_What you have to do:_
Every line of the data below is to be duplicated exactly, pictures excepted.

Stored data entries
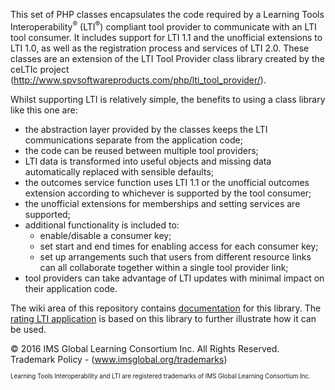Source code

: ﻿This set of PHP classes encapsulates the code required by a Learning Tools Interoperability<sup>®</sup> (LTI<sup>®</sup>) compliant tool provider to communicate with an LTI tool consumer.
It includes support for LTI 1.1 and the unofficial extensions to LTI 1.0, as well as the registration process and services of LTI 2.0.
These classes are an extension of the LTI Tool Provider class library created by the ceLTIc project (http://www.spvsoftwareproducts.com/php/lti_tool_provider/).

Whilst supporting LTI is relatively simple, the benefits to using a class library like this one are:
* the abstraction layer provided by the classes keeps the LTI communications separate from the application code;
* the code can be reused between multiple tool providers;
* LTI data is transformed into useful objects and missing data automatically replaced with sensible defaults;
* the outcomes service function uses LTI 1.1 or the unofficial outcomes extension according to whichever is supported by the tool consumer;
* the unofficial extensions for memberships and setting services are supported;
* additional functionality is included to:
    * enable/disable a consumer key;
    * set start and end times for enabling access for each consumer key;
    * set up arrangements such that users from different resource links can all collaborate together within a single tool provider link;
* tool providers can take advantage of LTI updates with minimal impact on their application code.

The wiki area of this repository contains [documentation](https://github.com/1EdTech/LTI-Tool-Provider-Library-PHP/wiki) for this library.  The [rating LTI application](https://github.com/1EdTech/LTI-Sample-Tool-Provider-PHP) is based on this library to further illustrate how it can be used.

&copy; 2016 IMS Global Learning Consortium Inc. All Rights Reserved. Trademark Policy - (www.imsglobal.org/trademarks)

<sup><sub>Learning Tools Interoperability and LTI are registered trademarks of IMS Global Learning Consortium Inc.</sub></sup>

_Answer below:_
Source code

: ﻿This set of PHP classes encapsulates the code required by a Learning Tools Interoperability<sup>®</sup> (LTI<sup>®</sup>) compliant tool provider to communicate with an LTI tool consumer.
It includes support for LTI 1.1 and the unofficial extensions to LTI 1.0, as well as the registration process and services of LTI 2.0.
These classes are an extension of the LTI Tool Provider class library created by the ceLTIc project (http://www.spvsoftwareproducts.com/php/lti_tool_provider/).

Whilst supporting LTI is relatively simple, the benefits to using a class library like this one are:
* the abstraction layer provided by the classes keeps the LTI communications separate from the application code;
* the code can be reused between multiple tool providers;
* LTI data is transformed into useful objects and missing data automatically replaced with sensible defaults;
* the outcomes service function uses LTI 1.1 or the unofficial outcomes extension according to whichever is supported by the tool consumer;
* the unofficial extensions for memberships and setting services are supported;
* additional functionality is included to:
    * enable/disable a consumer key;
    * set start and end times for enabling access for each consumer key;
    * set up arrangements such that users from different resource links can all collaborate together within a single tool provider link;
* tool providers can take advantage of LTI updates with minimal impact on their application code.

The wiki area of this repository contains [documentation](https://github.com/1EdTech/LTI-Tool-Provider-Library-PHP/wiki) for this library.  The [rating LTI application](https://github.com/1EdTech/LTI-Sample-Tool-Provider-PHP) is based on this library to further illustrate how it can be used.

&copy; 2016 IMS Global Learning Consortium Inc. All Rights Reserved. Trademark Policy - (www.imsglobal.org/trademarks)

<sup><sub>Learning Tools Interoperability and LTI are registered trademarks of IMS Global Learning Consortium Inc.</sub></sup>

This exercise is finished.